そして『日焼け止め』であるが、これは従来の日焼けを防ぐ物ではなく、太陽に焼かれるのを防ぐというコンセプトで作成されており、これを飲むと一定時間『火炎耐性』、『高熱耐性』『光耐性』などを獲得し、それに伴うフィールドダメージも無効にするという効果を持つポーションであった。

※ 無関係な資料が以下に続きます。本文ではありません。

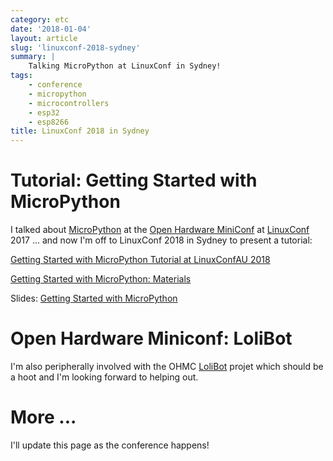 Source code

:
 ```yaml
---
category: etc
date: '2018-01-04'
layout: article
slug: 'linuxconf-2018-sydney'
summary: |
    Talking MicroPython at LinuxConf in Sydney!
tags:
    - conference
    - micropython
    - microcontrollers
    - esp32
    - esp8266
title: LinuxConf 2018 in Sydney
---
```


# Tutorial: Getting Started with MicroPython

I talked about [MicroPython](https://micropython.org/) at the
[Open Hardware MiniConf](https://openhardwareconf.org/) at 
[LinuxConf](https://linux.conf.au/) 2017 ... and now I'm off to 
LinuxConf 2018 in Sydney to present a tutorial:

[Getting Started with MicroPython Tutorial at LinuxConfAU 2018](https://rego.linux.conf.au/schedule/presentation/42/)

[Getting Started with MicroPython: Materials](https://github.com/nickzoic/mpy-tut)

Slides: [Getting Started with MicroPython](/talk/lca2018/getting-started-with-micropython/)

# Open Hardware Miniconf: LoliBot

I'm also peripherally involved with the OHMC [LoliBot](https://github.com/CCHS-Melbourne/LoliBot)
projet which should be a hoot and I'm looking forward to helping out.

# More ...

I'll update this page as the conference happens!

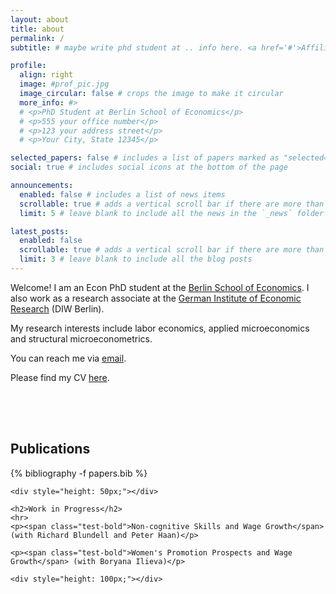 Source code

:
 ```yaml
---
layout: about
title: about
permalink: /
subtitle: # maybe write phd student at .. info here. <a href='#'>Affiliations</a>. Address. Contacts. Motto. Etc. 

profile:
  align: right
  image: #prof_pic.jpg
  image_circular: false # crops the image to make it circular
  more_info: #> 
  # <p>PhD Student at Berlin School of Economics</p> 
  # <p>555 your office number</p>
  # <p>123 your address street</p>
  # <p>Your City, State 12345</p>

selected_papers: false # includes a list of papers marked as "selected={true}"
social: true # includes social icons at the bottom of the page

announcements:
  enabled: false # includes a list of news items
  scrollable: true # adds a vertical scroll bar if there are more than 3 news items
  limit: 5 # leave blank to include all the news in the `_news` folder

latest_posts:
  enabled: false
  scrollable: true # adds a vertical scroll bar if there are more than 3 new posts items
  limit: 3 # leave blank to include all the blog posts
---
```


Welcome! I am an Econ PhD student at the [Berlin School of Economics](https://berlinschoolofeconomics.de/home). I also work as a research associate at the [German Institute of Economic Research](https://www.diw.de/sixcms/detail.php?id=diw_01.c.617916.en) (DIW Berlin).

My research interests include labor economics, applied microeconomics and structural microeconometrics.

You can reach me via [email](mailto:maxischaller@diw.de).

Please find my CV <a href = "../assets/pdf/cv-schaller.pdf">here</a>.

<div style="height: 50px;"></div>


<div class="publications">
    <h2>Publications</h2>
    {% bibliography -f papers.bib %}

    <div style="height: 50px;"></div>

    <h2>Work in Progress</h2>
    <hr>
    <p><span class="test-bold">Non-cognitive Skills and Wage Growth</span> (with Richard Blundell and Peter Haan)</p>

    <p><span class="test-bold">Women's Promotion Prospects and Wage Growth</span> (with Boryana Ilieva)</p>

    <div style="height: 100px;"></div>
    
</div>
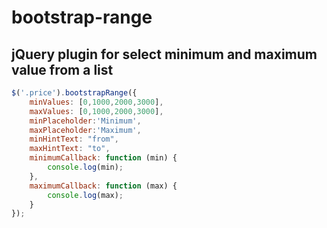 # bootstrap-range
jQuery plugin for select minimum and maximum value from a list
---
```javascript
$('.price').bootstrapRange({
    minValues: [0,1000,2000,3000],
    maxValues: [0,1000,2000,3000],
    minPlaceholder:'Minimum',
    maxPlaceholder:'Maximum',
    minHintText: "from",
    maxHintText: "to",
    minimumCallback: function (min) {
        console.log(min);
    },
    maximumCallback: function (max) {
        console.log(max);
    }
});
```
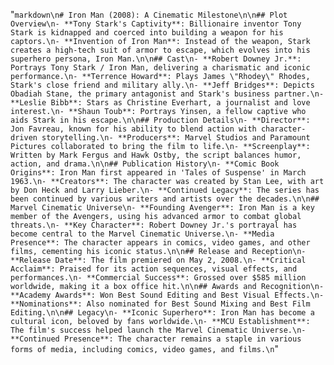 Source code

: "```markdown\n# Iron Man (2008): A Cinematic Milestone\n\n## Plot Overview\n- **Tony Stark's Captivity**: Billionaire inventor Tony Stark is kidnapped and coerced into building a weapon for his captors.\n- **Invention of Iron Man**: Instead of the weapon, Stark creates a high-tech suit of armor to escape, which evolves into his superhero persona, Iron Man.\n\n## Cast\n- **Robert Downey Jr.**: Portrays Tony Stark / Iron Man, delivering a charismatic and iconic performance.\n- **Terrence Howard**: Plays James \"Rhodey\" Rhodes, Stark's close friend and military ally.\n- **Jeff Bridges**: Depicts Obadiah Stane, the primary antagonist and Stark's business partner.\n- **Leslie Bibb**: Stars as Christine Everhart, a journalist and love interest.\n- **Shaun Toub**: Portrays Yinsen, a fellow captive who aids Stark in his escape.\n\n## Production Details\n- **Director**: Jon Favreau, known for his ability to blend action with character-driven storytelling.\n- **Producers**: Marvel Studios and Paramount Pictures collaborated to bring the film to life.\n- **Screenplay**: Written by Mark Fergus and Hawk Ostby, the script balances humor, action, and drama.\n\n## Publication History\n- **Comic Book Origins**: Iron Man first appeared in 'Tales of Suspense' in March 1963.\n- **Creators**: The character was created by Stan Lee, with art by Don Heck and Larry Lieber.\n- **Continued Legacy**: The series has been continued by various writers and artists over the decades.\n\n## Marvel Cinematic Universe\n- **Founding Avenger**: Iron Man is a key member of the Avengers, using his advanced armor to combat global threats.\n- **Key Character**: Robert Downey Jr.'s portrayal has become central to the Marvel Cinematic Universe.\n- **Media Presence**: The character appears in comics, video games, and other films, cementing his iconic status.\n\n## Release and Reception\n- **Release Date**: The film premiered on May 2, 2008.\n- **Critical Acclaim**: Praised for its action sequences, visual effects, and performances.\n- **Commercial Success**: Grossed over $585 million worldwide, making it a box office hit.\n\n## Awards and Recognition\n- **Academy Awards**: Won Best Sound Editing and Best Visual Effects.\n- **Nominations**: Also nominated for Best Sound Mixing and Best Film Editing.\n\n## Legacy\n- **Iconic Superhero**: Iron Man has become a cultural icon, beloved by fans worldwide.\n- **MCU Establishment**: The film's success helped launch the Marvel Cinematic Universe.\n- **Continued Presence**: The character remains a staple in various forms of media, including comics, video games, and films.\n```" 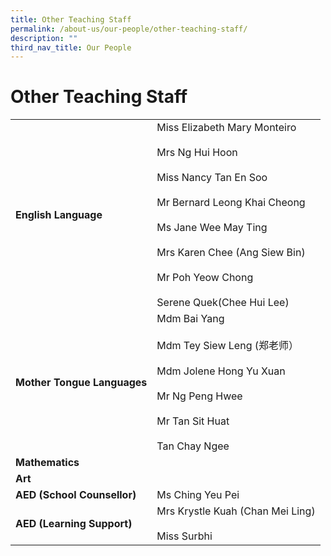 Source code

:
 ```yaml
---
title: Other Teaching Staff
permalink: /about-us/our-people/other-teaching-staff/
description: ""
third_nav_title: Our People
---
```

# **Other Teaching Staff**

|  	|  	|
|---	|---	|
| **English   Language** 	| Miss Elizabeth Mary Monteiro<br>     <br>Mrs Ng Hui Hoon<br>      <br>Miss Nancy Tan En Soo<br>     <br>Mr Bernard Leong Khai Cheong<br> <br>Ms Jane Wee May Ting<br> <br>Mrs Karen Chee (Ang Siew Bin)<br> <br>Mr Poh Yeow Chong <br> <br>Serene Quek(Chee Hui Lee)  	|
| **Mother   Tongue Languages** 	| Mdm Bai Yang<br>     <br>Mdm Tey Siew Leng (郑老师）<br>      <br>Mdm Jolene Hong Yu Xuan<br>      <br>Mr Ng Peng Hwee<br>      <br>Mr Tan Sit Huat<br>      <br>Tan Chay Ngee 	|
| **Mathematics** 	|  	|
| **Art** 	|  	|
| **AED (School Counsellor)** 	| Ms Ching Yeu Pei 	|
| **AED (Learning Support)** 	| Mrs Krystle   Kuah (Chan Mei Ling) <br> <br> Miss Surbhi 	| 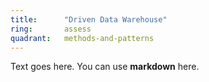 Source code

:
 ```yaml
---
title:      "Driven Data Warehouse"
ring:       assess
quadrant:   methods-and-patterns
---
```


Text goes here. You can use **markdown** here. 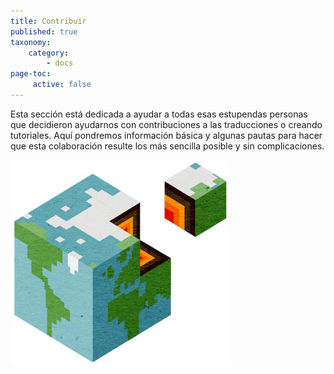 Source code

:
 ```yaml
---
title: Contribuir
published: true
taxonomy:
    category:
        - docs
page-toc:
     active: false
---
```


Esta sección está dedicada a ayudar a todas esas estupendas personas que decidieron ayudarnos con contribuciones a las traducciones o creando tutoriales.
Aquí pondremos información básica y algunas pautas para hacer que esta colaboración resulte los más sencilla posible y sin complicaciones.


![](contribute.png)
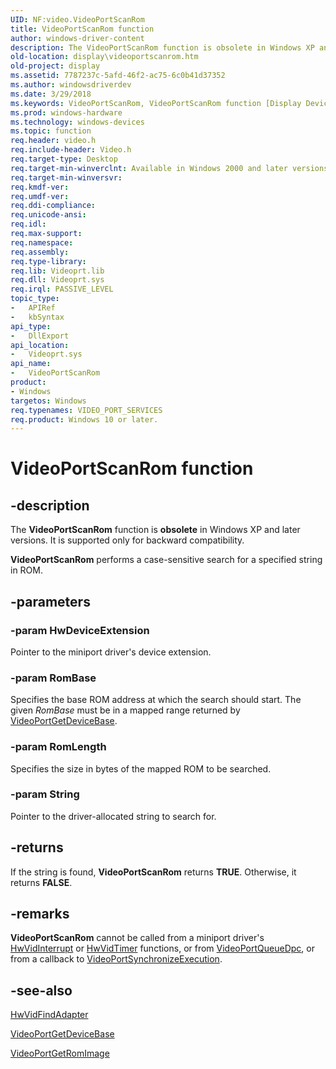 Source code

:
 ```yaml
---
UID: NF:video.VideoPortScanRom
title: VideoPortScanRom function
author: windows-driver-content
description: The VideoPortScanRom function is obsolete in Windows XP and later versions. It is supported only for backward compatibility. VideoPortScanRom performs a case-sensitive search for a specified string in ROM.
old-location: display\videoportscanrom.htm
old-project: display
ms.assetid: 7787237c-5afd-46f2-ac75-6c0b41d37352
ms.author: windowsdriverdev
ms.date: 3/29/2018
ms.keywords: VideoPortScanRom, VideoPortScanRom function [Display Devices], VideoPort_Functions_7bcf750d-48d5-4b3b-911f-90efd1f0eed1.xml, display.videoportscanrom, video/VideoPortScanRom
ms.prod: windows-hardware
ms.technology: windows-devices
ms.topic: function
req.header: video.h
req.include-header: Video.h
req.target-type: Desktop
req.target-min-winverclnt: Available in Windows 2000 and later versions of the Windows operating systems.
req.target-min-winversvr: 
req.kmdf-ver: 
req.umdf-ver: 
req.ddi-compliance: 
req.unicode-ansi: 
req.idl: 
req.max-support: 
req.namespace: 
req.assembly: 
req.type-library: 
req.lib: Videoprt.lib
req.dll: Videoprt.sys
req.irql: PASSIVE_LEVEL
topic_type:
-	APIRef
-	kbSyntax
api_type:
-	DllExport
api_location:
-	Videoprt.sys
api_name:
-	VideoPortScanRom
product:
- Windows
targetos: Windows
req.typenames: VIDEO_PORT_SERVICES
req.product: Windows 10 or later.
---
```


# VideoPortScanRom function


## -description


The <b>VideoPortScanRom</b> function is <b>obsolete</b> in Windows XP and later versions. It is supported only for backward compatibility. 

<b>VideoPortScanRom</b> performs a case-sensitive search for a specified string in ROM.


## -parameters




### -param HwDeviceExtension

Pointer to the miniport driver's device extension.


### -param RomBase

Specifies the base ROM address at which the search should start. The given <i>RomBase</i> must be in a mapped range returned by <a href="https://msdn.microsoft.com/library/windows/hardware/ff570310">VideoPortGetDeviceBase</a>.


### -param RomLength

Specifies the size in bytes of the mapped ROM to be searched.


### -param String

Pointer to the driver-allocated string to search for.


## -returns



If the string is found, <b>VideoPortScanRom</b> returns <b>TRUE</b>. Otherwise, it returns <b>FALSE</b>.




## -remarks



<b>VideoPortScanRom</b> cannot be called from a miniport driver's <a href="https://msdn.microsoft.com/523471e3-cf1e-48d2-b5f0-2f8d19ad71e0">HwVidInterrupt</a> or <a href="https://msdn.microsoft.com/bd41bbbf-4ec8-4e6c-8620-d8a9fe0b8bad">HwVidTimer</a> functions, or from <a href="https://msdn.microsoft.com/library/windows/hardware/ff570339">VideoPortQueueDpc</a>, or from a callback to <a href="https://msdn.microsoft.com/library/windows/hardware/ff570372">VideoPortSynchronizeExecution</a>. 




## -see-also




<a href="https://msdn.microsoft.com/8c880eff-4b4c-439e-9239-f2343c1fe084">HwVidFindAdapter</a>



<a href="https://msdn.microsoft.com/library/windows/hardware/ff570310">VideoPortGetDeviceBase</a>



<a href="https://msdn.microsoft.com/library/windows/hardware/ff570317">VideoPortGetRomImage</a>
 

 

「本当は全く効かないようにしたかったですけど、『熱無効』とか意味わからんです。それに本家の『日焼け止め』を塗ってても日焼けしちゃう時あるですし、まあいいかと思ったです」


本来なら耐性よりも上位の無効を付与するポーションを造る気でいた雫だったのだが、まず始めに光でダメージを負うという感覚が理解できず苦戦し、それを克服した後に熱を無効化するという想像が付かなかった。最終的に本家の日焼け止めを参考に何とか形になったが、ここまで造るのにかなりめんどくさい試行錯誤があったのだった。


「頑張って『高熱無効』とか『光無効』を付与したら、凍り付いたり目の前真っ暗になっちゃったりしたです。別にダメージ無かったですけど、不便すぎです」


技術的に不可能ではないが、雫が造るアイテムは全体的に威力の加減が効かないため、ある程度妥協することになったのだ。幸い性能的に不足はなく、下手なモンスターの炎属性の攻撃なら、雫の紙耐久でもほぼ無傷で防げるくらいのため、『日傘』込みで何とかなるだろう。


「ほほ、貴女が凄まじい技術者であることは理解しました。何卒、八咫烏様の荒ぶる御心を静めてください」

「まあほどほどに頑張るです。期待せずに待ってろです」


雫としても八咫烏は未知のモンスターである。雫が絶対の信頼を寄せるわんこと対を為す存在であることから苦戦は必至だ。日光対策はしてあるがどこまで通用するか雫にもわからない。下手すれば相対して即、雫が溶かされてゲームオーバーの可能性もある。

ただ折角の強敵である。新作のボムの試金石にはもってこいである。そのため雫は、ロドンに心八咫烏に由縁のある場所を聞き、いつも通り行き当たりばったりでその場所に向かってみるのだった。